Michele Pantaleone, 81 anni, l'autore di capolavori come il Sasso in bocca, Mafia e politica, in questa intervista al manifesto ripercorre la storia di Cosa nostra dallo sbarco degli americani in Sicilia ad oggi. Ricorda il passato, soprattutto per poter parlare del presente.

Pantaleone parla del pentitismo e delle attualissime polemiche intorno all'arresto del questore Contrada e dice:

"Il pentitismo se gestito - non usato - con rigore deontologico può portare a risultati inestimabili, a risultati ai quali avrebbe dovuto giungere la commissione Antimafia: recidere i cordoni tra mafia e politica, tra mafia e pubblici poteri. Ma davvero non so quali potranno essere le devastanti conseguenze se i pentiti verranno gestiti dalla mafia o da correnti di partiti".

E aggiunge: "Purtroppo anche settori delicati dello stato sono strutturati in correnti e in un regime correntizio prevale l'interesse di parte, di setta, delle correnti che sono vere e proprie cosche".
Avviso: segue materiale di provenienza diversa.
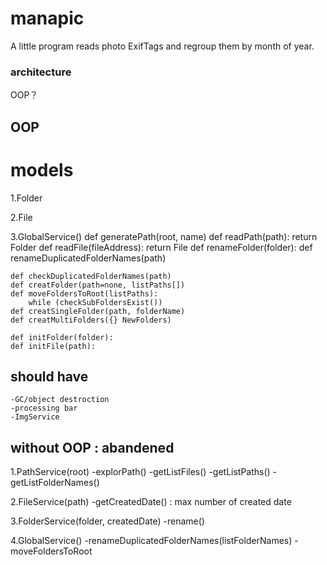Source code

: # manapic
A little program reads photo ExifTags and regroup them by month of year.


### architecture

OOP？

## OOP
# models
1.Folder

2.File


3.GlobalService()
    def generatePath(root, name)
    def readPath(path): return Folder
    def readFile(fileAddress): return File
    def renameFolder(folder):
    def renameDuplicatedFolderNames(path)

    def checkDuplicatedFolderNames(path)
    def creatFolder(path=none, listPaths[])
    def moveFoldersToRoot(listPaths):
        while (checkSubFoldersExist())
    def creatSingleFolder(path, folderName)
    def creatMultiFolders({} NewFolders)

    def initFolder(folder):
    def initFile(path):



## should have
    -GC/object destroction
    -processing bar
    -ImgService



## without OOP : abandened
1.PathService(root)
    -explorPath()
    -getListFiles()
    -getListPaths()
    -getListFolderNames()

2.FileService(path)
    -getCreatedDate() : max number of created date

3.FolderService(folder, createdDate)
    -rename()

4.GlobalService()
    -renameDuplicatedFolderNames(listFolderNames)
    -moveFoldersToRoot

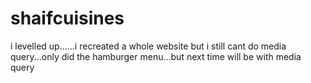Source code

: # shaifcuisines
i levelled up......i recreated a whole website but i still cant do media query...only did the hamburger menu...but next time will  be with media query
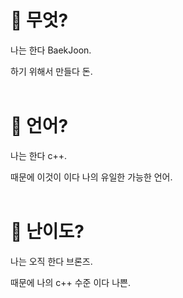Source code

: # 🧠 무엇?
나는 한다 BaekJoon.

하기 위해서 만들다 돈.<br><br>

# 💬 언어?
나는 한다 c++.

때문에 이것이 이다 나의 유일한 가능한 언어.<br><br>

# 🏅 난이도?
나는 오직 한다 브론즈.

때문에 나의 c++ 수준 이다 나쁜.
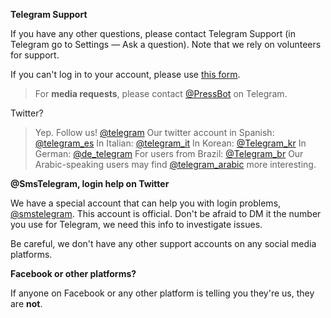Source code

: **Telegram Support**

If you have any other questions, please contact Telegram Support (in Telegram go to Settings — Ask a question). Note that we rely on volunteers for support.

If you can't log in to your account, please use [this form](https://telegram.org/support).

> For **media requests**, please contact [@PressBot](https://t.me/pressbot) on Telegram.

Twitter?

> Yep. Follow us! [@telegram](https://twitter.com/telegram)
Our twitter account in Spanish: [@telegram_es](https://twitter.com/telegram_es)
In Italian: [@telegram_it](https://twitter.com/telegram_it)
In Korean: [@Telegram_kr](https://twitter.com/telegram_kr)
In German: [@de_telegram](https://twitter.com/de_telegram)
For users from Brazil: [@Telegram_br](https://twitter.com/telegram_br)
Our Arabic-speaking users may find [@telegram_arabic](https://twitter.com/telegram_arabic) more interesting.

**@SmsTelegram, login help on Twitter**

We have a special account that can help you with login problems, [@smstelegram](). This account is official. Don't be afraid to DM it the number you use for Telegram, we need this info to investigate issues.

Be careful, we don't have any other support accounts on any social media platforms.

**Facebook or other platforms?**

If anyone on Facebook or any other platform is telling you they're us, they are **not**.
D - Ha conosciuto il questore Bruno Contrada? Cosa pensa del suo arresto?

R - Contrada non è mai stato un uomo lineare. Si è trovato al centro non solo di dicerie, ma di fatti concreti. Fatti non legittimi. L'ho conosciuto e ho violentemente polemizzato con lui quando scrissi un articolo sui Siciliani, il suo nome comparve allora tra i Cavalieri dell'ordine del Santo Sepolcro. Quasi cinquant'anni fa, il 9 luglio del 1943, gli americani sbarcarono in Sicilia. Aiutati dalla mafia. Erano gli anni in cui Cosa nostra aveva abbracciato la causa del separatismo. In queste settimane, il pentito Leonardo Messina ripropone l'attualità di una strategia separatista. Se ne parla solo come chiacchiera di stampa. I pentiti, è bene ricordarlo, possono anche dire delle castronerie, come in questo caso. Il separatismo è stato un fenomeno d'ambiente, cioè siciliano, temporaneo e che si calava in un dato contesto nel quale l'idea separatista trovava il massimo punto d'appoggio nel fatto che la Sicilia poteva e doveva diventare la quarantanovesima stella della bandiera degli Stati uniti d'America. Il

separatismo, in quella occasione, trovò un largo consenso popolare.
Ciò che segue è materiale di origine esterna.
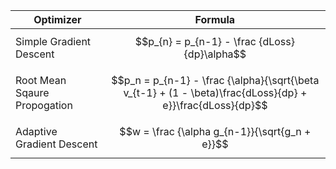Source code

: |Optimizer|Formula|
|---|---|
|Simple Gradient Descent|$$p_{n} = p_{n-1} - \frac {dLoss}{dp}\alpha$$
|Root Mean Sqaure Propogation|$$p_n = p_{n-1} - \frac {\alpha}{\sqrt{\beta v_{t-1} + (1 - \beta)\frac{dLoss}{dp} + e}}\frac{dLoss}{dp}$$
|Adaptive Gradient Descent |$$w = \frac {\alpha g_{n-1}}{\sqrt{g_n + e}}$$
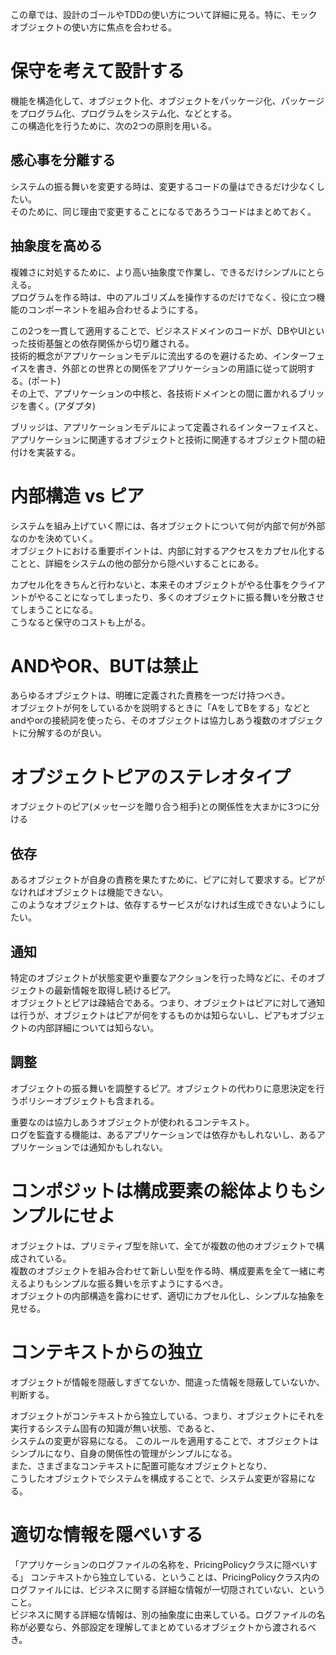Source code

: この章では、設計のゴールやTDDの使い方について詳細に見る。特に、モックオブジェクトの使い方に焦点を合わせる。  

# 保守を考えて設計する
機能を構造化して、オブジェクト化、オブジェクトをパッケージ化、パッケージをプログラム化、プログラムをシステム化、などとする。  
この構造化を行うために、次の2つの原則を用いる。

## 感心事を分離する
システムの振る舞いを変更する時は、変更するコードの量はできるだけ少なくしたい。  
そのために、同じ理由で変更することになるであろうコードはまとめておく。  

## 抽象度を高める
複雑さに対処するために、より高い抽象度で作業し、できるだけシンプルにとらえる。  
プログラムを作る時は、中のアルゴリズムを操作するのだけでなく、役に立つ機能のコンポーネントを組み合わせるようにする。

この2つを一貫して適用することで、ビジネスドメインのコードが、DBやUIといった技術基盤との依存関係から切り離される。  
技術的概念がアプリケーションモデルに流出するのを避けるため、インターフェイスを書き、外部との世界との関係をアプリケーションの用語に従って説明する。(ポート)  
その上で、アプリケーションの中核と、各技術ドメインとの間に置かれるブリッジを書く。(アダプタ)

ブリッジは、アプリケーションモデルによって定義されるインターフェイスと、アプリケーションに関連するオブジェクトと技術に関連するオブジェクト間の紐付けを実装する。

# 内部構造 vs ピア
システムを組み上げていく際には、各オブジェクトについて何が内部で何が外部なのかを決めていく。  
オブジェクトにおける重要ポイントは、内部に対するアクセスをカプセル化することと、詳細をシステムの他の部分から隠ぺいすることにある。

カプセル化をきちんと行わないと、本来そのオブジェクトがやる仕事をクライアントがやることになってしまったり、多くのオブジェクトに振る舞いを分散させてしまうことになる。  
こうなると保守のコストも上がる。

# ANDやOR、BUTは禁止
あらゆるオブジェクトは、明確に定義された責務を一つだけ持つべき。  
オブジェクトが何をしているかを説明するときに「AをしてBをする」などとandやorの接続詞を使ったら、そのオブジェクトは協力しあう複数のオブジェクトに分解するのが良い。

# オブジェクトピアのステレオタイプ
オブジェクトのピア(メッセージを贈り合う相手)との関係性を大まかに3つに分ける

## 依存
あるオブジェクトが自身の責務を果たすために、ピアに対して要求する。ピアがなければオブジェクトは機能できない。  
このようなオブジェクトは、依存するサービスがなければ生成できないようにしたい。

## 通知
特定のオブジェクトが状態変更や重要なアクションを行った時などに、そのオブジェクトの最新情報を取得し続けるピア。  
オブジェクトとピアは疎結合である。つまり、オブジェクトはピアに対して通知は行うが、オブジェクトはピアが何をするものかは知らないし、ピアもオブジェクトの内部詳細については知らない。

## 調整
オブジェクトの振る舞いを調整するピア。オブジェクトの代わりに意思決定を行うポリシーオブジェクトも含まれる。

重要なのは協力しあうオブジェクトが使われるコンテキスト。  
ログを監査する機能は、あるアプリケーションでは依存かもしれないし、あるアプリケーションでは通知かもしれない。

# コンポジットは構成要素の総体よりもシンプルにせよ
オブジェクトは、プリミティブ型を除いて、全てが複数の他のオブジェクトで構成されている。  
複数のオブジェクトを組み合わせて新しい型を作る時、構成要素を全て一緒に考えるよりもシンプルな振る舞いを示すようにするべき。  
オブジェクトの内部構造を露わにせず、適切にカプセル化し、シンプルな抽象を見せる。

# コンテキストからの独立
オブジェクトが情報を隠蔽しすぎてないか、間違った情報を隠蔽していないか、判断する。

オブジェクトがコンテキストから独立している、つまり、オブジェクトにそれを実行するシステム固有の知識が無い状態、であると、  
システムの変更が容易になる。
このルールを適用することで、オブジェクトはシンプルになり、自身の関係性の管理がシンプルになる。  
また、さまざまなコンテキストに配置可能なオブジェクトとなり、  
こうしたオブジェクトでシステムを構成することで、システム変更が容易になる。

# 適切な情報を隠ぺいする
「アプリケーションのログファイルの名称を、PricingPolicyクラスに隠ぺいする」
コンテキストから独立している、ということは、PricingPolicyクラス内のログファイルには、ビジネスに関する詳細な情報が一切隠されていない、ということ。  
ビジネスに関する詳細な情報は、別の抽象度に由来している。ログファイルの名称が必要なら、外部設定を理解してまとめているオブジェクトから渡されるべき。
D - Nel suo libro "Mafia e politica", documenta l'apporto della mafia allo sbarco degli americani in Sicilia. Apporto che fu ricambiato generosamente quando noti mafiosi, nella Sicilia liberata, diventarono sindaci o ebbero alti incarichi nella pubblica amministrazione. Perchè la mafia abbandonò il separatismo?
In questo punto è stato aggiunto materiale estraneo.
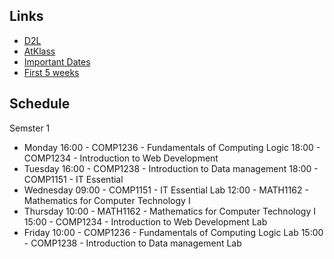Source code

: ## Links
- [D2L](https://learn.georgebrown.ca)
- [AtKlass](https://app.atklass.com)
- [Important Dates](https://www.georgebrown.ca/current-students/important-dates?term=27246&category=131)
- [First 5 weeks](comp1238.md)

## Schedule 
Semster 1 
* Monday
16:00 - COMP1236 - Fundamentals of Computing Logic
18:00 - COMP1234 - Introduction to Web Development
* Tuesday
16:00 - COMP1238 - Introduction to Data management
18:00 - COMP1151 - IT Essential
* Wednesday
09:00 - COMP1151 - IT Essential Lab
12:00 - MATH1162 - Mathematics for Computer Technology I
* Thursday
10:00 - MATH1162 - Mathematics for Computer Technology I
15:00 - COMP1234 - Introduction to Web Development Lab
* Friday
10:00 - COMP1236 - Fundamentals of Computing Logic Lab
15:00 - COMP1238 - Introduction to Data management Lab
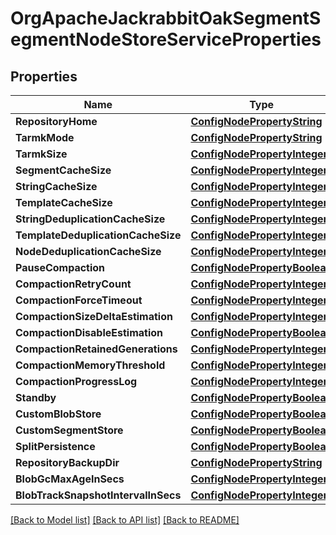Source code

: # OrgApacheJackrabbitOakSegmentSegmentNodeStoreServiceProperties

## Properties
Name | Type | Description | Notes
------------ | ------------- | ------------- | -------------
**RepositoryHome** | [**ConfigNodePropertyString**](configNodePropertyString.md) |  | [optional] 
**TarmkMode** | [**ConfigNodePropertyString**](configNodePropertyString.md) |  | [optional] 
**TarmkSize** | [**ConfigNodePropertyInteger**](configNodePropertyInteger.md) |  | [optional] 
**SegmentCacheSize** | [**ConfigNodePropertyInteger**](configNodePropertyInteger.md) |  | [optional] 
**StringCacheSize** | [**ConfigNodePropertyInteger**](configNodePropertyInteger.md) |  | [optional] 
**TemplateCacheSize** | [**ConfigNodePropertyInteger**](configNodePropertyInteger.md) |  | [optional] 
**StringDeduplicationCacheSize** | [**ConfigNodePropertyInteger**](configNodePropertyInteger.md) |  | [optional] 
**TemplateDeduplicationCacheSize** | [**ConfigNodePropertyInteger**](configNodePropertyInteger.md) |  | [optional] 
**NodeDeduplicationCacheSize** | [**ConfigNodePropertyInteger**](configNodePropertyInteger.md) |  | [optional] 
**PauseCompaction** | [**ConfigNodePropertyBoolean**](configNodePropertyBoolean.md) |  | [optional] 
**CompactionRetryCount** | [**ConfigNodePropertyInteger**](configNodePropertyInteger.md) |  | [optional] 
**CompactionForceTimeout** | [**ConfigNodePropertyInteger**](configNodePropertyInteger.md) |  | [optional] 
**CompactionSizeDeltaEstimation** | [**ConfigNodePropertyInteger**](configNodePropertyInteger.md) |  | [optional] 
**CompactionDisableEstimation** | [**ConfigNodePropertyBoolean**](configNodePropertyBoolean.md) |  | [optional] 
**CompactionRetainedGenerations** | [**ConfigNodePropertyInteger**](configNodePropertyInteger.md) |  | [optional] 
**CompactionMemoryThreshold** | [**ConfigNodePropertyInteger**](configNodePropertyInteger.md) |  | [optional] 
**CompactionProgressLog** | [**ConfigNodePropertyInteger**](configNodePropertyInteger.md) |  | [optional] 
**Standby** | [**ConfigNodePropertyBoolean**](configNodePropertyBoolean.md) |  | [optional] 
**CustomBlobStore** | [**ConfigNodePropertyBoolean**](configNodePropertyBoolean.md) |  | [optional] 
**CustomSegmentStore** | [**ConfigNodePropertyBoolean**](configNodePropertyBoolean.md) |  | [optional] 
**SplitPersistence** | [**ConfigNodePropertyBoolean**](configNodePropertyBoolean.md) |  | [optional] 
**RepositoryBackupDir** | [**ConfigNodePropertyString**](configNodePropertyString.md) |  | [optional] 
**BlobGcMaxAgeInSecs** | [**ConfigNodePropertyInteger**](configNodePropertyInteger.md) |  | [optional] 
**BlobTrackSnapshotIntervalInSecs** | [**ConfigNodePropertyInteger**](configNodePropertyInteger.md) |  | [optional] 

[[Back to Model list]](../README.md#documentation-for-models) [[Back to API list]](../README.md#documentation-for-api-endpoints) [[Back to README]](../README.md)


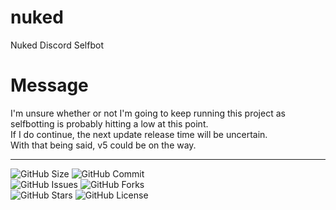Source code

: # nuked
Nuked Discord Selfbot

# Message
I'm unsure whether or not I'm going to keep running this project as selfbotting is probably hitting a low at this point.   
If I do continue, the next update release time will be uncertain.   
With that being said, v5 could be on the way.

---

![GitHub Size](https://img.shields.io/github/repo-size/coital/nuked?style=flat-square)
![GitHub Commit](https://img.shields.io/github/last-commit/coital/nuked?style=flat-square)   
![GitHub Issues](https://img.shields.io/github/issues-closed/coital/nuked?style=flat-square)
![GitHub Forks](https://img.shields.io/github/forks/coital/nuked?style=flat-square)  
![GitHub Stars](https://img.shields.io/github/stars/coital/nuked?style=flat-square)
![GitHub License](https://img.shields.io/github/license/coital/nuked?style=flat-square)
R - La mafia è stata una componente essenziale del separatismo, perchè il separatismo rappresentava la conservazione dello status quo. Dal nord, in quegli anni, giungeva una ventata rivoluzionaria capace di turbare l'equilibrio sociale della Sicilia. Era una società che si reggeva ancora sul sistema feudale.

Per difendere quel sistema feudale la mafia abbracciò la causa del separatismo e della monarchia. Quando la DC nel 1945-1946 si autoqualificò come partito di sicuro e duraturo avvenire, in blocco i separatisti entrarono nella DC. Anche la mafia cambiò cavallo.

D - Dalla mafia feudale di don Calogero Vizzini, sindaco di Villalba, alla mafia d'oggi. A Nitto Santapaola o a Piddu Madonia. Quali elementi di continuità ci sono tra il passato e il presente di Cosa nostra?

R - Non è facile rispondere per chi ha vissuto le vicende della Sicilia e aveva chiara, immediata la percezione delle differenze e, soprattutto, della continuità tra vecchia e nuova mafia. La mafia, in quanto organizzazione criminale è identica nei suoi metodi e nei suoi obiettivi a quella di due secoli fa.

D - Cosa intende per mafia?

R - La mafia è un'organizzazione di persone appartenenti a ceti diversi e a categorie professionali differenti sempre solidali tra loro a prescindere dalla collocazione sociale e professionale, che hanno come finalità l'accumulazione della ricchezza attraverso mezzi illeciti, violenti e illegali sapendo di non dover dare conto del loro operato alla giustizia.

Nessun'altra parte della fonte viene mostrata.